In the example, I pretty quickly decided to try flipping my view around completely, and noted something like: “A lot of people assume life has gotten better over time, but that’s just the last few hundred years. In fact, our best guess is that hunter-gatherers were getting some really important things right, such as gender relations and mental health, that we still haven’t caught up to after centuries of progress. Agriculture killed that, and we’ve been slowly climbing out of a hole ever since. There should be tons more research on what hunter-gatherer societies are/were like, and whether we can replicate their key properties at scale today - this is a lot more promising than just continuing to push forward science and technology and modernity.”

This completely contradicted my initial hypothesis. (I now think both are wrong.)

This sent me down a new line of research: constructing the best argument I could that life was better in hunter-gatherer times.

Step 7: repeat steps 3-6 a bunch. I tried to gather the best evidence for hunter-gatherer life being good, and for it being bad, and zeroed in on gender relations and violence as particularly interesting, confusing debates; on both of these, I changed my hypothesis/headline several times.

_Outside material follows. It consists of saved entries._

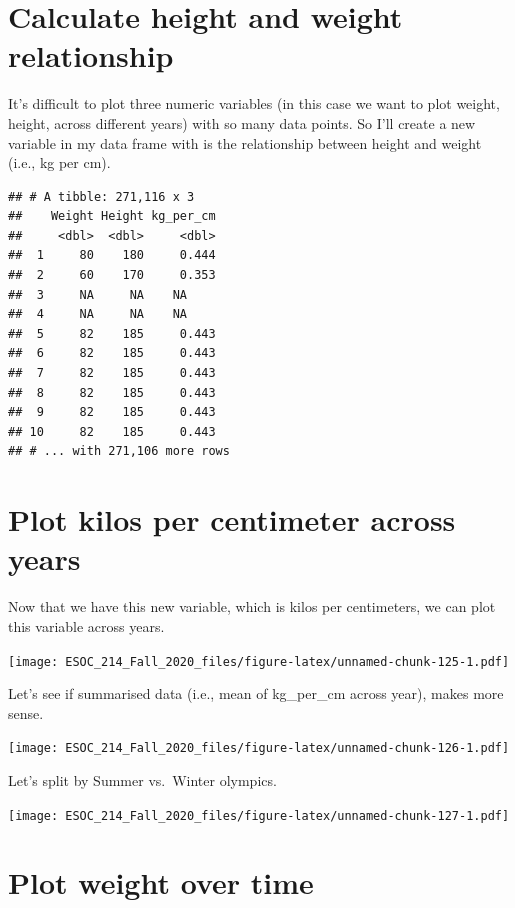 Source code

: \documentclass[
]{book}
\begin{document}
\hypertarget{calculate-height-and-weight-relationship}{%
\section{Calculate height and weight relationship}\label{calculate-height-and-weight-relationship}}

It's difficult to plot three numeric variables (in this case we want to plot weight, height, across different years) with so many data points. So I'll create a new variable in my data frame with is the relationship between height and weight (i.e., kg per cm).

\begin{verbatim}
## # A tibble: 271,116 x 3
##    Weight Height kg_per_cm
##     <dbl>  <dbl>     <dbl>
##  1     80    180     0.444
##  2     60    170     0.353
##  3     NA     NA    NA    
##  4     NA     NA    NA    
##  5     82    185     0.443
##  6     82    185     0.443
##  7     82    185     0.443
##  8     82    185     0.443
##  9     82    185     0.443
## 10     82    185     0.443
## # ... with 271,106 more rows
\end{verbatim}

\hypertarget{plot-kilos-per-centimeter-across-years}{%
\section{Plot kilos per centimeter across years}\label{plot-kilos-per-centimeter-across-years}}

Now that we have this new variable, which is kilos per centimeters, we can plot this variable across years.

\texttt{[image: ESOC\_214\_Fall\_2020\_files/figure-latex/unnamed-chunk-125-1.pdf]}

Let's see if summarised data (i.e., mean of kg\_per\_cm across year), makes more sense.

\texttt{[image: ESOC\_214\_Fall\_2020\_files/figure-latex/unnamed-chunk-126-1.pdf]}

Let's split by Summer vs.~Winter olympics.

\texttt{[image: ESOC\_214\_Fall\_2020\_files/figure-latex/unnamed-chunk-127-1.pdf]}

\hypertarget{plot-weight-over-time}{%
\section{Plot weight over time}\label{plot-weight-over-time}}
\end{document}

My hypotheses became increasingly complex and detailed, as you can see from the final products: Pre-agriculture gender relations seem bad (which argues that gender relations for hunter-gatherers were/are far from Wikipedia’s rosy picture, according to the best available evidence, though the evidence is far from conclusive, and it’s especially unclear how pre-agriculture gender relations compare to today’s) and Unraveling the evidence about violence among very early humans (which argues that hunter-gatherer violence was indeed high, but that - contra Better Angels - it probably got even worse after the development of agriculture, before declining at some pretty unknown point before today).

I went through several cycles of “I think I know what I really think and I’m ready to write,” followed by “No, having started writing, I’m unsatisfied with my answer on this point and think a bit more investigation could change it.” So I kept alternating between writing and reading, but was always reading with the aim of getting back to writing.

I finally produced some full, opinionated drafts that seemed to me to be about the best I could do without a ton more work.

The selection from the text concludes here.